> [WORK REQUEST] The pictures are to be dropped, and the records below are to be restated word for word.

> [SUPPLIED INFORMATION]
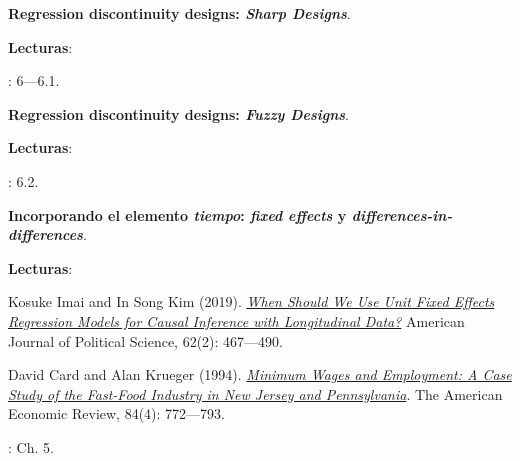 \documentclass[letterpaper]{article}
\renewenvironment{itemize}{
  \begin{list}{}{
    \setlength{\leftmargin}{1.5em}
  }
}{
  \end{list}
}
\begin{document}
\begin{enumerate}[label=\roman*.]
          \begin{itemize} 
            \item[4.] {\bf Regression discontinuity designs: \emph{Sharp Designs}}.
                \begin{itemize} 
                \item[$\circ$] {\bf Lecturas}: 
                  \begin{itemize} 
                    \item[$\diamond$] \textcite{Angrist2009}: 6---6.1.
                  \end{itemize}
                \end{itemize}
            \end{itemize}


            \begin{itemize} 
            \item[5.] {\bf Regression discontinuity designs: \emph{Fuzzy Designs}}.
                \begin{itemize} 
                \item[$\circ$] {\bf Lecturas}: 
                  \begin{itemize} 
                    \item[$\diamond$] \textcite{Angrist2009}: 6.2.
                  \end{itemize}
                \end{itemize}
            \end{itemize}


            \begin{itemize} 
            \item[6.] {\bf Incorporando el elemento \emph{tiempo}: \emph{fixed effects} y \emph{differences-in-differences}}.
                \begin{itemize} 
                \item[$\circ$] {\bf Lecturas}: 
                  \begin{itemize} 
                    \item[$\diamond$] Kosuke Imai and In Song Kim (2019). \href{https://github.com/hbahamonde/MLE/raw/master/Readings/Imai_FE.pdf}{\emph{When Should We Use Unit Fixed Effects Regression Models for Causal Inference with Longitudinal Data?}} American Journal of Political Science, 62(2): 467---490.
                    \item[$\diamond$] David Card and Alan Krueger (1994). \href{https://github.com/hbahamonde/MLE/raw/master/Readings/King.pdf}{\emph{Minimum Wages and Employment: A Case Study of the Fast-Food Industry in New Jersey and Pennsylvania}}. The American Economic Review, 84(4): 772---793.
                    \item[$\diamond$] \textcite{Angrist2009}: Ch. 5.
                  \end{itemize}
                \end{itemize}
            \end{itemize}


\end{enumerate}
\end{document}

> [ANSWER SPACE]
 \documentclass[letterpaper]{article}
\renewenvironment{itemize}{
  \begin{list}{}{
    \setlength{\leftmargin}{1.5em}
  }
}{
  \end{list}
}
\begin{document}
\begin{enumerate}[label=\roman*.]
          \begin{itemize} 
            \item[4.] {\bf Regression discontinuity designs: \emph{Sharp Designs}}.
                \begin{itemize} 
                \item[$\circ$] {\bf Lecturas}: 
                  \begin{itemize} 
                    \item[$\diamond$] \textcite{Angrist2009}: 6---6.1.
                  \end{itemize}
                \end{itemize}
            \end{itemize}


            \begin{itemize} 
            \item[5.] {\bf Regression discontinuity designs: \emph{Fuzzy Designs}}.
                \begin{itemize} 
                \item[$\circ$] {\bf Lecturas}: 
                  \begin{itemize} 
                    \item[$\diamond$] \textcite{Angrist2009}: 6.2.
                  \end{itemize}
                \end{itemize}
            \end{itemize}


            \begin{itemize} 
            \item[6.] {\bf Incorporando el elemento \emph{tiempo}: \emph{fixed effects} y \emph{differences-in-differences}}.
                \begin{itemize} 
                \item[$\circ$] {\bf Lecturas}: 
                  \begin{itemize} 
                    \item[$\diamond$] Kosuke Imai and In Song Kim (2019). \href{https://github.com/hbahamonde/MLE/raw/master/Readings/Imai_FE.pdf}{\emph{When Should We Use Unit Fixed Effects Regression Models for Causal Inference with Longitudinal Data?}} American Journal of Political Science, 62(2): 467---490.
                    \item[$\diamond$] David Card and Alan Krueger (1994). \href{https://github.com/hbahamonde/MLE/raw/master/Readings/King.pdf}{\emph{Minimum Wages and Employment: A Case Study of the Fast-Food Industry in New Jersey and Pennsylvania}}. The American Economic Review, 84(4): 772---793.
                    \item[$\diamond$] \textcite{Angrist2009}: Ch. 5.
                  \end{itemize}
                \end{itemize}
            \end{itemize}


\end{enumerate}
\end{document}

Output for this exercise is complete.